Bronze Stack¶
Reproduction guide for the IONIS bronze layer — raw data loaded into ClickHouse from source archives on ZFS.
Overview¶
The bronze stack contains raw and lightly transformed data loaded directly from
source archives. All tables are reproducible from ZFS-stored archives using
deterministic DDL and CLI tools from ionis-core and ionis-apps.
Bronze is self-contained — users who only need the dataset can stop here.
Prerequisites¶
- ClickHouse running on the target host (default
192.168.1.90) - ZFS datasets mounted:
/mnt/wspr-data— WSPR raw CSV archives (.csv.gz)/mnt/contest-logs— CQ + ARRL Cabrillo log files/mnt/rbn-data— RBN daily ZIP archives/mnt/pskr-data— PSK Reporter MQTT collection (gzip JSONL)
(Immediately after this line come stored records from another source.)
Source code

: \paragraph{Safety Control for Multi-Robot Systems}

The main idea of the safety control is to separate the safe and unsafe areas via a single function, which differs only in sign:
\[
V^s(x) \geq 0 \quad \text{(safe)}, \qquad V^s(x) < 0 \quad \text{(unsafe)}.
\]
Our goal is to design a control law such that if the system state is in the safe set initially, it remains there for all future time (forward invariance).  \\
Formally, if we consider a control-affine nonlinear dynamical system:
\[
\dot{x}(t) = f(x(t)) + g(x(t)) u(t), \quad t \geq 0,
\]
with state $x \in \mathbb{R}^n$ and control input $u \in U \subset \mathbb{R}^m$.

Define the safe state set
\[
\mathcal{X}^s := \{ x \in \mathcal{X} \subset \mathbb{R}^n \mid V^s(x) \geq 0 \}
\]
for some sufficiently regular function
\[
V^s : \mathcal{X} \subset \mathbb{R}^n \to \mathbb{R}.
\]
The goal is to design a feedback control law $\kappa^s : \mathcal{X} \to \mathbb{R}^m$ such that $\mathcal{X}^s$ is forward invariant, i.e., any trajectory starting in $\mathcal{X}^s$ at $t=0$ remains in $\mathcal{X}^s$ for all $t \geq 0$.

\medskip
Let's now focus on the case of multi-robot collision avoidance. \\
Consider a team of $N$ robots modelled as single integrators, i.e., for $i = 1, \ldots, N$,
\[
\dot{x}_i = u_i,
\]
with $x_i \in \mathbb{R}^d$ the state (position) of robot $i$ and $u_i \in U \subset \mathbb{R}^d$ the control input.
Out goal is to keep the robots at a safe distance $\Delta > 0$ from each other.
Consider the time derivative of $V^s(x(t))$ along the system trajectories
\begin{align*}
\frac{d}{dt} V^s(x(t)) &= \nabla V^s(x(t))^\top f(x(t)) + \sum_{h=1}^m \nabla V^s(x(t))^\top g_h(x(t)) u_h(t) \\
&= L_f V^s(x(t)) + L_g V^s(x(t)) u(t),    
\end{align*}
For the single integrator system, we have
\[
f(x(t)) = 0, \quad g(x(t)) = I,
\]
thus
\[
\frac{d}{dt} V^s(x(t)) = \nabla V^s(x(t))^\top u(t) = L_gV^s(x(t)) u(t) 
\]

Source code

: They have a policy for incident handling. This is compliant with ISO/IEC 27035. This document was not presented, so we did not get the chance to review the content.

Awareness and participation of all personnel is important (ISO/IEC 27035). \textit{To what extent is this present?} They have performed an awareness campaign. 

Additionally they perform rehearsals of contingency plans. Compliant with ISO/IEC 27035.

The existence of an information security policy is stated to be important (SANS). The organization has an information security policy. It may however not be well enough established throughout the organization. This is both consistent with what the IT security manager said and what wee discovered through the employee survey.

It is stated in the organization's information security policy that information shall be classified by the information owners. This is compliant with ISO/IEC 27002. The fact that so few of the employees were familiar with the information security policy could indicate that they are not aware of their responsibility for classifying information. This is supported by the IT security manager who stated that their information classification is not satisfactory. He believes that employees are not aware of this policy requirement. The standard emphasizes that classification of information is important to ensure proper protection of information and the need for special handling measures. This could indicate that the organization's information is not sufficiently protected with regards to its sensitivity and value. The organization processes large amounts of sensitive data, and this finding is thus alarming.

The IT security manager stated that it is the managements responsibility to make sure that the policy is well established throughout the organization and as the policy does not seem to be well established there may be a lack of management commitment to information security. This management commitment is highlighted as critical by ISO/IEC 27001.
- RPM packages installed (v3.0.3+):
ionis-core— DDL schemas (29 files), population scripts (12 files), and static dataionis-apps— Go ingesters (wspr-turbo, rbn-ingest, contest-ingest, solar-backfill, pskr-ingest)
Step 1: Apply DDL Schemas¶
All DDL files live in /usr/share/ionis-core/ddl/ (installed by the
RPM). Each file is idempotent (CREATE TABLE IF NOT EXISTS). Apply in
numerical order:
for f in /usr/share/ionis-core/ddl/*.sql; do
echo "Applying: $f"
clickhouse-client --multiquery < "$f"
done
DDL Files (29 total):
# File Database Creates
-- -------------------------------- ----------- ----------------------------------------
01 wspr_schema_v2.sql wspr bronze, v_schema_contract, v_data_integrity
02 solar_indices.sql solar bronze
03 solar_silver.sql solar v_daily_indices
04 data_mgmt.sql data_mgmt config
05 geo_functions.sql geo v_grid_validation_example
06 lab_versions.sql data_mgmt lab_versions, v_lab_versions_latest
07 callsign_grid.sql wspr callsign_grid
08 model_features.sql wspr silver
09 quality_distribution_mv.sql wspr v_quality_distribution (MV → silver)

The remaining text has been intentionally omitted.